Monday Movie: Nobody Knows, by David Bax
With After the Storm, yet another grand achievement from director Koreeda Hirokazu, currently in theaters, I thought it worth turning my attention back to Nobody Knows, the 2004 film that first made me aware of the director and one that has remained indelible.
Nobody Knows, loosely based on a true story, concerns four siblings between the ages of five and twelve who are abandoned by their single mother in a small Tokyo apartment and left to fend for themselves. The oldest, Akira, becomes the de facto parent but also feels the inexorable tug of childhood.

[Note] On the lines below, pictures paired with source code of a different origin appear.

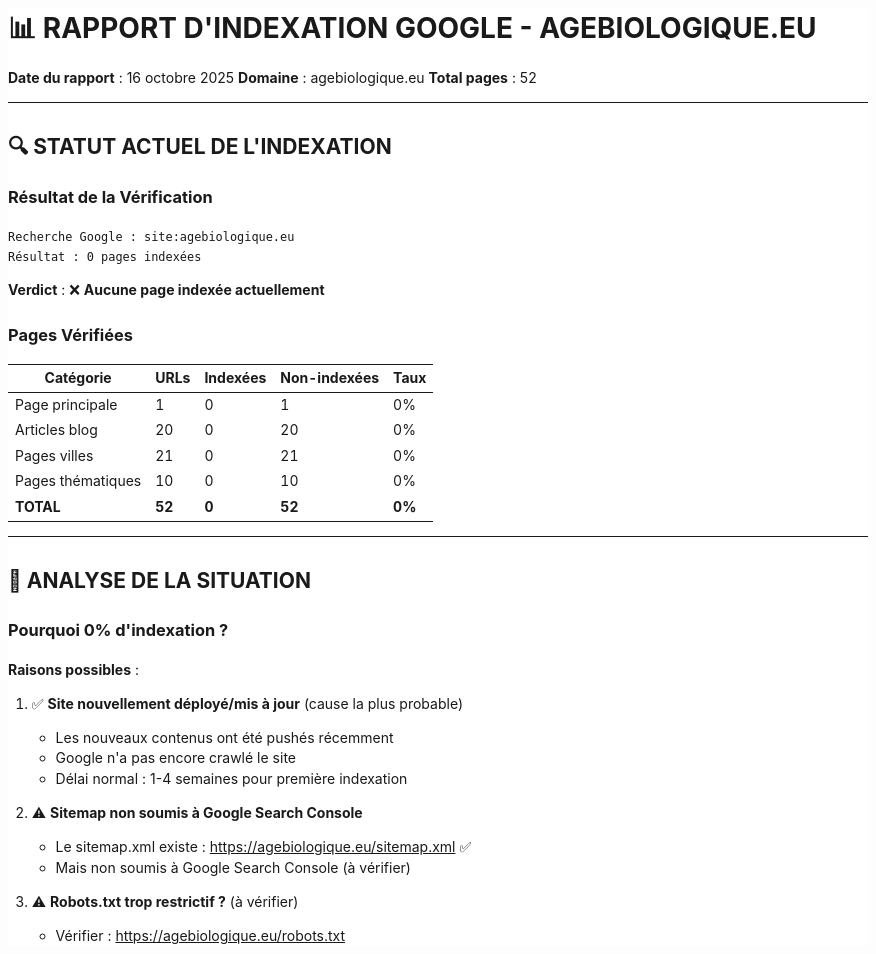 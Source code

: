 # 📊 RAPPORT D'INDEXATION GOOGLE - AGEBIOLOGIQUE.EU

**Date du rapport** : 16 octobre 2025
**Domaine** : agebiologique.eu
**Total pages** : 52

---

## 🔍 STATUT ACTUEL DE L'INDEXATION

### Résultat de la Vérification

```
Recherche Google : site:agebiologique.eu
Résultat : 0 pages indexées
```

**Verdict** : ❌ **Aucune page indexée actuellement**

### Pages Vérifiées

| Catégorie | URLs | Indexées | Non-indexées | Taux |
|-----------|------|----------|--------------|------|
| Page principale | 1 | 0 | 1 | 0% |
| Articles blog | 20 | 0 | 20 | 0% |
| Pages villes | 21 | 0 | 21 | 0% |
| Pages thématiques | 10 | 0 | 10 | 0% |
| **TOTAL** | **52** | **0** | **52** | **0%** |

---

## 🎯 ANALYSE DE LA SITUATION

### Pourquoi 0% d'indexation ?

**Raisons possibles** :

1. ✅ **Site nouvellement déployé/mis à jour** (cause la plus probable)
   - Les nouveaux contenus ont été pushés récemment
   - Google n'a pas encore crawlé le site
   - Délai normal : 1-4 semaines pour première indexation

2. ⚠️ **Sitemap non soumis à Google Search Console**
   - Le sitemap.xml existe : https://agebiologique.eu/sitemap.xml ✅
   - Mais non soumis à Google Search Console (à vérifier)

3. ⚠️ **Robots.txt trop restrictif ?** (à vérifier)
   - Vérifier : https://agebiologique.eu/robots.txt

As described, the story sounds relentlessly grim and, in many harrowing ways, it is just that. But the unpretentious warmth of Koreeda’s filmmaking results in a film that is surprisingly uplifting, even when it takes turns that will devastate and infuriate you. Koreeda has a tendency to frame things on the wider side but without a wide angle lens. Thus, his images are geometric in the way of the everyday world, all windows and doorframes neatly dissecting solid walls. At this point in his career, it’s almost reflexive to describe his style as naturalistic but it’s also difficult to find another word that fits so well. He lets scenes go on at length, immersing us in the daily milieu of these children’s lives, eventually encouraging us to think the way they do. Nobody Knows doesn’t explicitly pass judgment on the mother who abandoned these kids, because her actions are so self-evidently horrendous that to do so would be gilding the lily, but also because Koreeda wants us to hold on to the hope that Akira and his siblings have that she will come back someday and make everything right again. That hope is what makes Nobody Knows so compellingly watchable even while it’s rushing toward inevitable tragedy.
I like Robin Hanson’s review, which is what led me to it:
http://www.overcomingbias.com/2010/02/two-movies.html
It’s still the only Hirokazu I’ve seen.